Substitute teachers instruct students in the absence of their regularly appointed teachers. They typically follow the lesson plans of the regular teachers and strive to maintain normal classroom procedures and discipline procedures. Substitute teachers are hired by independent private schools, public school districts or Catholic dioceses that manage Catholic private schools. In the last two settings, hired substitutes are typically sent to any school within the system that needs a replacement teacher.

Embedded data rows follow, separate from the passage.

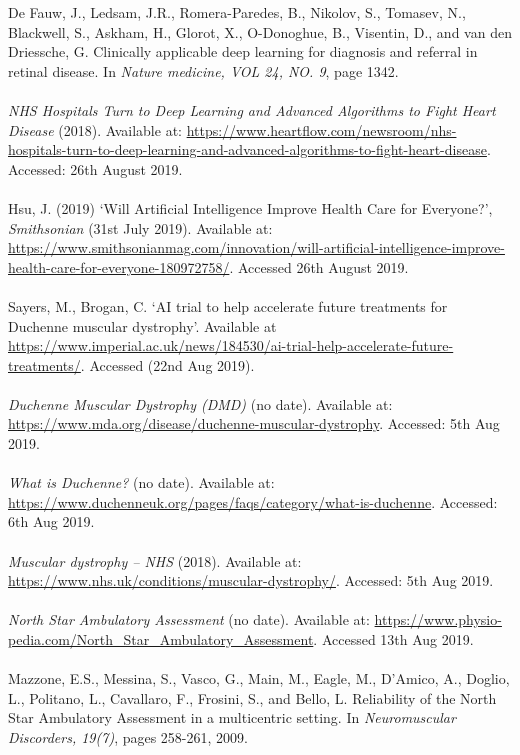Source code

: \documentclass[12pt,twoside]{report}
\begin{document}
\quad [1] De Fauw, J., Ledsam, J.R., Romera-Paredes, B., Nikolov, S., Tomasev, N., Blackwell, S., Askham, H., Glorot, X., O-Donoghue, B., Visentin, D., and van den Driessche, G. Clinically applicable deep learning for diagnosis and referral in retinal disease. In \textit{Nature medicine, VOL 24, NO. 9}, page 1342.\\ \\
\quad [2] \textit{NHS Hospitals Turn to Deep Learning and Advanced Algorithms to Fight Heart Disease} (2018). Available at: \url{https://www.heartflow.com/newsroom/nhs-hospitals-turn-to-deep-learning-and-advanced-algorithms-to-fight-heart-disease}. Accessed: 26th August 2019.\\ \\
\quad [3] Hsu, J. (2019) ‘Will Artificial Intelligence Improve Health Care for Everyone?’, \textit{Smithsonian} (31st July 2019). Available at: \url{https://www.smithsonianmag.com/innovation/will-artificial-intelligence-improve-health-care-for-everyone-180972758/}. Accessed 26th August 2019.\\ \\
\quad [4] Sayers, M., Brogan, C. ‘AI trial to help accelerate future treatments for Duchenne muscular dystrophy’. Available at \url{https://www.imperial.ac.uk/news/184530/ai-trial-help-accelerate-future-treatments/}. Accessed (22nd Aug 2019).\\ \\
\quad [5] \textit{Duchenne Muscular Dystrophy (DMD)} (no date). Available at: \url{https://www.mda.org/disease/duchenne-muscular-dystrophy}. Accessed: 5th Aug 2019.\\ \\
\quad [6] \textit{What is Duchenne?} (no date). Available at: \url{https://www.duchenneuk.org/pages/faqs/category/what-is-duchenne}. Accessed: 6th Aug 2019.\\ \\
\quad [7] \textit{Muscular dystrophy – NHS} (2018). Available at: \url{https://www.nhs.uk/conditions/muscular-dystrophy/}. Accessed: 5th Aug 2019.\\ \\
\quad [8] \textit{North Star Ambulatory Assessment} (no date). Available at: \url{https://www.physio-pedia.com/North\_Star\_Ambulatory\_Assessment}. Accessed 13th Aug 2019.\\ \\
\quad [9] Mazzone, E.S., Messina, S., Vasco, G., Main, M., Eagle, M., D’Amico, A., Doglio, L., Politano, L., Cavallaro, F., Frosini, S., and Bello, L. Reliability of the North Star Ambulatory Assessment in a multicentric setting. In \textit{Neuromuscular Discorders, 19(7)}, pages 258-261, 2009.\\ \\
\end{document}
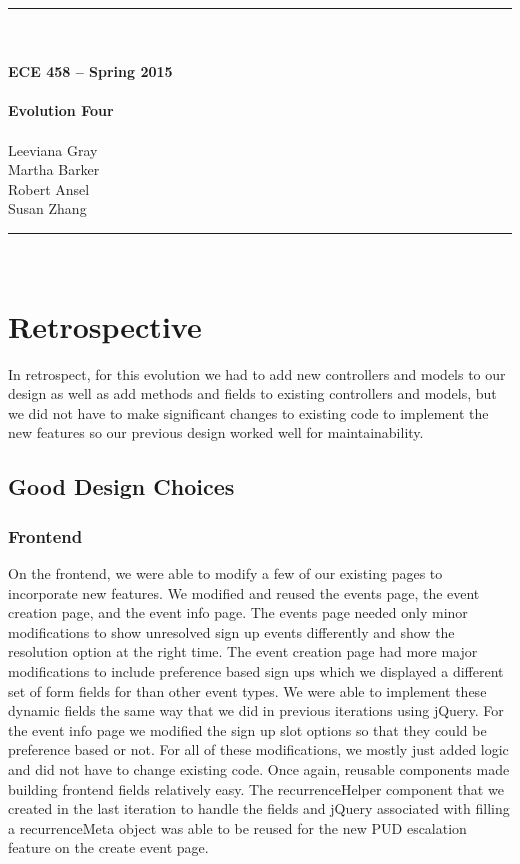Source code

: \documentclass{article}
\begin{document}
\begin{center}
\rule{6.5in}{0.5mm}\\~\\
{\bf \large ECE 458 -- Spring 2015}\\~\\  
{\huge \bf Evolution Four}\\~\\
Leeviana Gray\\
Martha Barker\\
Robert Ansel\\
Susan Zhang\\
\rule{6.5in}{0.5mm}\\
\end{center}
\tableofcontents
\pagebreak

\section{Retrospective}
In retrospect, for this evolution we had to add new controllers and models to our design as well as add methods and fields to existing controllers and models, but we did not have to make significant changes to existing code to implement the new features so our previous design worked well for maintainability.

\subsection{Good Design Choices}
\subsubsection{Frontend}
On the frontend, we were able to modify a few of our existing pages to incorporate new features.  We modified and reused the events page, the event creation page, and the event info page. The events page needed only minor modifications to show unresolved sign up events differently and show the resolution option at the right time. The event creation page had more major modifications to include preference based sign ups which we displayed a different set of form fields for than other event types.  We were able to implement these dynamic fields the same way that we did in previous iterations using jQuery. For the event info page we modified the sign up slot options so that they could be preference based or not. For all of these modifications, we mostly just added logic and did not have to change existing code. Once again, reusable components made building frontend fields relatively easy. The recurrenceHelper component that we created in the last iteration to handle the fields and jQuery associated with filling a recurrenceMeta object was able to be reused for the new PUD escalation feature on the create event page.
\end{document}
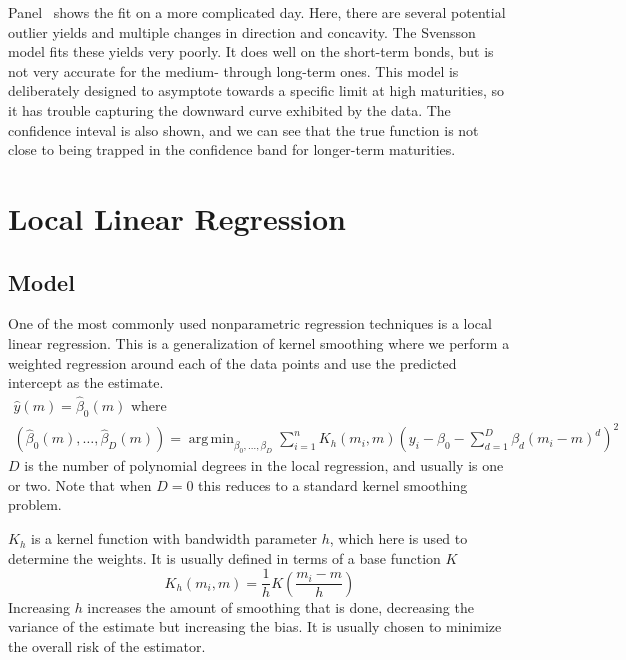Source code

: \documentclass[12pt]{article}
\DeclareMathOperator*{\argmin}{arg\,min}
\begin{document}
Panel~ shows the fit on a more complicated day. Here, there are several potential outlier yields and multiple changes in direction and concavity. The Svensson model fits these yields very poorly. It does well on the short-term bonds, but is not very accurate for the medium- through long-term ones. This model is deliberately designed to asymptote towards a specific limit at high maturities, so it has trouble capturing the downward curve exhibited by the data. The confidence inteval is also shown, and we can see that the true function is not close to being trapped in the confidence band for longer-term maturities.


\section{Local Linear Regression}

\subsection{Model}

One of the most commonly used nonparametric regression techniques is a local linear regression. This is a generalization of kernel smoothing where we perform a weighted regression around each of the data points and use the predicted intercept as the estimate.
\begin{equation}
\begin{gathered}
\hat{y}(m) = \hat{\beta}_0(m) \text{ where}\\
(\hat{\beta}_0(m), \dots, \hat{\beta}_D(m))
    = \argmin_{\beta_0, \dots, \beta_D} \sum_{i=1}^n K_h (m_i, m) \left(
        y_i - \beta_0 - \sum_{d=1}^D \beta_d (m_i - m)^d
    \right)^2
\end{gathered} \label{eq:loclin}
\end{equation}
$D$ is the number of polynomial degrees in the local regression, and usually is one or two. Note that when $D = 0$ this reduces to a standard kernel smoothing problem.

$K_h$ is a kernel function with bandwidth parameter $h$, which here is used to determine the weights. It is usually defined in terms of a base function $K$
\begin{equation}
K_h(m_i, m) = \frac{1}{h} K\left(\frac{m_i - m}{h}\right)
\end{equation}
Increasing $h$ increases the amount of smoothing that is done, decreasing the variance of the estimate but increasing the bias. It is usually chosen to minimize the overall risk of the estimator.
\end{document}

Mastering Essential Qualities
To thrive on the job, substitute teachers must be able to easily adopt the instructional strategies of the regular teachers and follow their lesson plans accurately. They also need strong communication skills to instruct students in a clear and understandable manner. Some students, especially those in elementary school, may take longer to build close relationships with new educators, so substitute teachers need a good sense of humor to keep students happy and engaged. A positive attitude is also essential, as these teachers must cope with the prospect of teaching a new group of students every few days. Kindergarten substitutes must be patient, since some preschoolers may struggle with learning materials. Middle and high school substitutes need strong classroom management skills to effectively manage some students that might be disrespectful or rude.
Handling Classroom Duties
A substitute teacher assumes all the duties of the educator she is substituting. At the beginning of a school day, she reports to the school and collects class schedules, student attendance sheets and other relevant documents from the school secretary. In the classroom, the substitute teacher instructs the students according to the lesson plans outlined by the absent teacher, answers students’ questions, and issues and marks assignments. If the students usually have mid-lesson breaks, she has a responsibility to give students those breaks. In a special education class, she helps students use assistive learning tools such as reading focus cards.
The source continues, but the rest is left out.